Процессии предстояло идти по улице Торрехон и Трахан до Кампаны, где встречаются все братства. Мы не последовали за ней, а решили через полтора часа подойти к собору. Тем временем неутомимая Мария потащила нас по пустынным улочкам в северную часть города на Триумфальную площадь смотреть на процессию Марии Сантисима де Ла Пас, возвращавшуюся в свой дальний квартал Порвенир. Оттуда мы почти бегом бросились к западу в надежде догнать процессию Саграда Сена, движущуюся вдоль улицы Дель Соль. Потом, опять-таки галопом, мы повернули на юг и полюбовались шествием братства Иниеста на улице Эрмандад Анхела-де-ла-Крус. Наконец, чувствуя, что времени осталось в обрез, мы со всех ног помчались к собору и, несмотря на густую толпу верующих, успели пробиться вперед как раз в тот момент, когда первые музыканты братства Армагуры подступали к крыльцу. Я чувствовал себя совершенно измочаленным и, пока шла торжественная литургия, думал, что мне ни в коем случае не следовало браться за это расследование, ибо здесь, в Севилье, я стал совсем другим человеком, разительно не похожим на Хосе Моралеса из Вашингтона. Прошлое так глубоко впиталось в мою плоть и кровь, что мешало сохранять обычное хладнокровие. Слишком много воспоминаний, слишком много новых впечатлений… И все это мешало рассуждать трезво. Да еще — Мария… Со свойственной ему проницательностью Алонсо сразу понял, что со мной творится, поэтому-то он так уговаривал меня уехать. И у меня появилось препротивное ощущение, что я не только не помогаю коллегам, а еще и могу стать для них серьезной помехой.

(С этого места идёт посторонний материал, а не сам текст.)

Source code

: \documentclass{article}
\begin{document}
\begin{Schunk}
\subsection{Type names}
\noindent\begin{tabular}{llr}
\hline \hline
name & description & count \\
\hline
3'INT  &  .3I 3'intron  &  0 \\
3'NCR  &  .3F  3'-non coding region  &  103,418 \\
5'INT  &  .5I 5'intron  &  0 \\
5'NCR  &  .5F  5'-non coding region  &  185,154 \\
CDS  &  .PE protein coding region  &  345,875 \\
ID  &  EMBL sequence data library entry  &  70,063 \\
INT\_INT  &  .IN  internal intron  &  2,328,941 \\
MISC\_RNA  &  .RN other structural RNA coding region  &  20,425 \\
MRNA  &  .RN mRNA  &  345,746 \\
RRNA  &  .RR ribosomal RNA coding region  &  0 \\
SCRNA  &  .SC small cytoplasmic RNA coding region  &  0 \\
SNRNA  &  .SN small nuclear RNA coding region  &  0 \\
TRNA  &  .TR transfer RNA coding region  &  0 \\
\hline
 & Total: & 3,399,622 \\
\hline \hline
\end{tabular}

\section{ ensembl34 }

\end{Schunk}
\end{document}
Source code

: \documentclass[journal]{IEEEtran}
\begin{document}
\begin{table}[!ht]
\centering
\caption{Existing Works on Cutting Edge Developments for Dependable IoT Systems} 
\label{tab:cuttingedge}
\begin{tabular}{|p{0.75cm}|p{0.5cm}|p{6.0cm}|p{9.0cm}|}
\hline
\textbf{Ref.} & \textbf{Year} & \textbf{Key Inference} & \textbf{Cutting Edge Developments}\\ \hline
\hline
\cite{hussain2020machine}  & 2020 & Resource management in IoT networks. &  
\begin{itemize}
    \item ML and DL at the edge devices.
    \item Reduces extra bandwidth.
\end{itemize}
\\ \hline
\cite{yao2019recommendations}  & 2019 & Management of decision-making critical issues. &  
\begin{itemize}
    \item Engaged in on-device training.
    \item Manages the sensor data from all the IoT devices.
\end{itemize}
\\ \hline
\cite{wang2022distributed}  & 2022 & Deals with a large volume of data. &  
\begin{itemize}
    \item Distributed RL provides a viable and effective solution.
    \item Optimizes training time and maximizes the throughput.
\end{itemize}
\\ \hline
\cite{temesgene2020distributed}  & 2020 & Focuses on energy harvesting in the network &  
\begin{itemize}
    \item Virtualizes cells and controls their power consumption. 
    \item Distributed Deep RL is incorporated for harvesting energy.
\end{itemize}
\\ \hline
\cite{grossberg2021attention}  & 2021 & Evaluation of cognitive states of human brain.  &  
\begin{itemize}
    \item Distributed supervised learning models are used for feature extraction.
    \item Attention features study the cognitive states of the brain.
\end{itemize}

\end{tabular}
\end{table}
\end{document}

Но, отбросив все доводы рассудка, сейчас я умолял Армагурскую Деву сотворить чудо: пусть Мария окажется невиновной… Вставая с колен, я как будто заметил Хуана, но он тут же исчез среди сотен мужчин и женщин, поющих хвалу своей покровительнице. Мысль о парне вернула меня к действительности. Право же, его поведение невольно вызывало подозрения. Каким образом Мария допустила, чтобы ее брат не пошел с нами? Что за доводы он привел в свое оправдание и почему девушка не сказала нам ни слова?